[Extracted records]
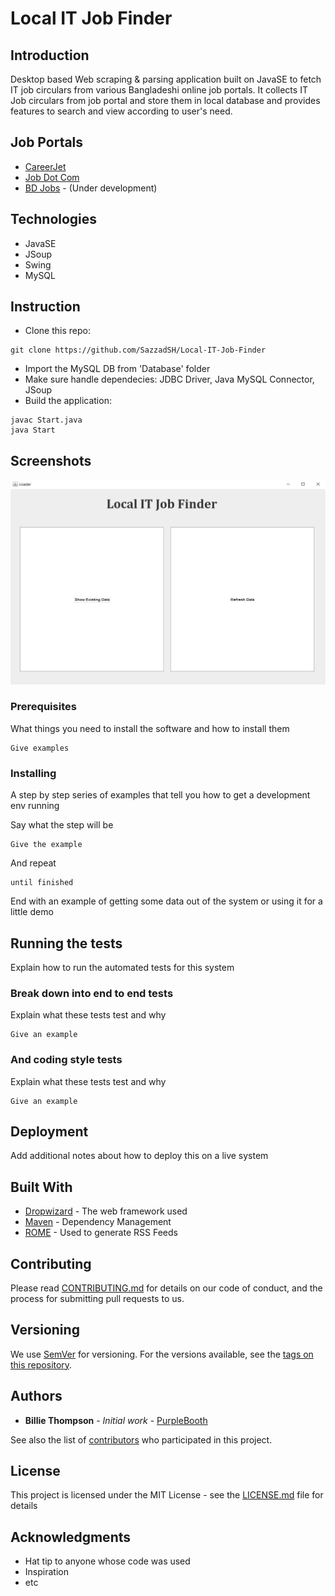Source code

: # Local IT Job Finder
## Introduction
Desktop based Web scraping & parsing application built on JavaSE to fetch IT job circulars from various Bangladeshi online job portals. It collects IT Job circulars from job portal and store them in local database and provides features to search and view according to user's need.

## Job Portals

* [CareerJet](http://www.careerjet.com.bd)
* [Job Dot Com](https://www.job.com.bd/)
* [BD Jobs](https://www.bdjobs.com/) - (Under development)


## Technologies

* JavaSE
* JSoup
* Swing
* MySQL

## Instruction

* Clone this repo: 
```
git clone https://github.com/SazzadSH/Local-IT-Job-Finder
```
* Import the MySQL DB from 'Database' folder
* Make sure handle dependecies: JDBC Driver, Java MySQL Connector, JSoup
* Build the application:
```
javac Start.java
java Start
```

## Screenshots

<img src="Screenshots/1.png">

### Prerequisites

What things you need to install the software and how to install them

```
Give examples
```

### Installing

A step by step series of examples that tell you how to get a development env running

Say what the step will be

```
Give the example
```

And repeat

```
until finished
```

End with an example of getting some data out of the system or using it for a little demo

## Running the tests

Explain how to run the automated tests for this system

### Break down into end to end tests

Explain what these tests test and why

```
Give an example
```

### And coding style tests

Explain what these tests test and why

```
Give an example
```

## Deployment

Add additional notes about how to deploy this on a live system

## Built With

* [Dropwizard](http://www.dropwizard.io/1.0.2/docs/) - The web framework used
* [Maven](https://maven.apache.org/) - Dependency Management
* [ROME](https://rometools.github.io/rome/) - Used to generate RSS Feeds

## Contributing

Please read [CONTRIBUTING.md](https://gist.github.com/PurpleBooth/b24679402957c63ec426) for details on our code of conduct, and the process for submitting pull requests to us.

## Versioning

We use [SemVer](http://semver.org/) for versioning. For the versions available, see the [tags on this repository](https://github.com/your/project/tags). 

## Authors

* **Billie Thompson** - *Initial work* - [PurpleBooth](https://github.com/PurpleBooth)

See also the list of [contributors](https://github.com/your/project/contributors) who participated in this project.

## License

This project is licensed under the MIT License - see the [LICENSE.md](LICENSE.md) file for details

## Acknowledgments

* Hat tip to anyone whose code was used
* Inspiration
* etc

■ Problem to solve ■
Your response must restate every record above exactly, with each picture omitted.

■ Solved exercise ■
Source code

: # Local IT Job Finder
## Introduction
Desktop based Web scraping & parsing application built on JavaSE to fetch IT job circulars from various Bangladeshi online job portals. It collects IT Job circulars from job portal and store them in local database and provides features to search and view according to user's need.

## Job Portals

* [CareerJet](http://www.careerjet.com.bd)
* [Job Dot Com](https://www.job.com.bd/)
* [BD Jobs](https://www.bdjobs.com/) - (Under development)


## Technologies

* JavaSE
* JSoup
* Swing
* MySQL

## Instruction

* Clone this repo: 
```
git clone https://github.com/SazzadSH/Local-IT-Job-Finder
```
* Import the MySQL DB from 'Database' folder
* Make sure handle dependecies: JDBC Driver, Java MySQL Connector, JSoup
* Build the application:
```
javac Start.java
java Start
```

## Screenshots

<img src="Screenshots/1.png">

### Prerequisites

What things you need to install the software and how to install them

```
Give examples
```

### Installing

A step by step series of examples that tell you how to get a development env running

Say what the step will be

```
Give the example
```

And repeat

```
until finished
```

End with an example of getting some data out of the system or using it for a little demo

## Running the tests

Explain how to run the automated tests for this system

### Break down into end to end tests

Explain what these tests test and why

```
Give an example
```

### And coding style tests

Explain what these tests test and why

```
Give an example
```

## Deployment

Add additional notes about how to deploy this on a live system

## Built With

* [Dropwizard](http://www.dropwizard.io/1.0.2/docs/) - The web framework used
* [Maven](https://maven.apache.org/) - Dependency Management
* [ROME](https://rometools.github.io/rome/) - Used to generate RSS Feeds

## Contributing

Please read [CONTRIBUTING.md](https://gist.github.com/PurpleBooth/b24679402957c63ec426) for details on our code of conduct, and the process for submitting pull requests to us.

## Versioning

We use [SemVer](http://semver.org/) for versioning. For the versions available, see the [tags on this repository](https://github.com/your/project/tags). 

## Authors

* **Billie Thompson** - *Initial work* - [PurpleBooth](https://github.com/PurpleBooth)

See also the list of [contributors](https://github.com/your/project/contributors) who participated in this project.

## License

This project is licensed under the MIT License - see the [LICENSE.md](LICENSE.md) file for details

## Acknowledgments

* Hat tip to anyone whose code was used
* Inspiration
* etc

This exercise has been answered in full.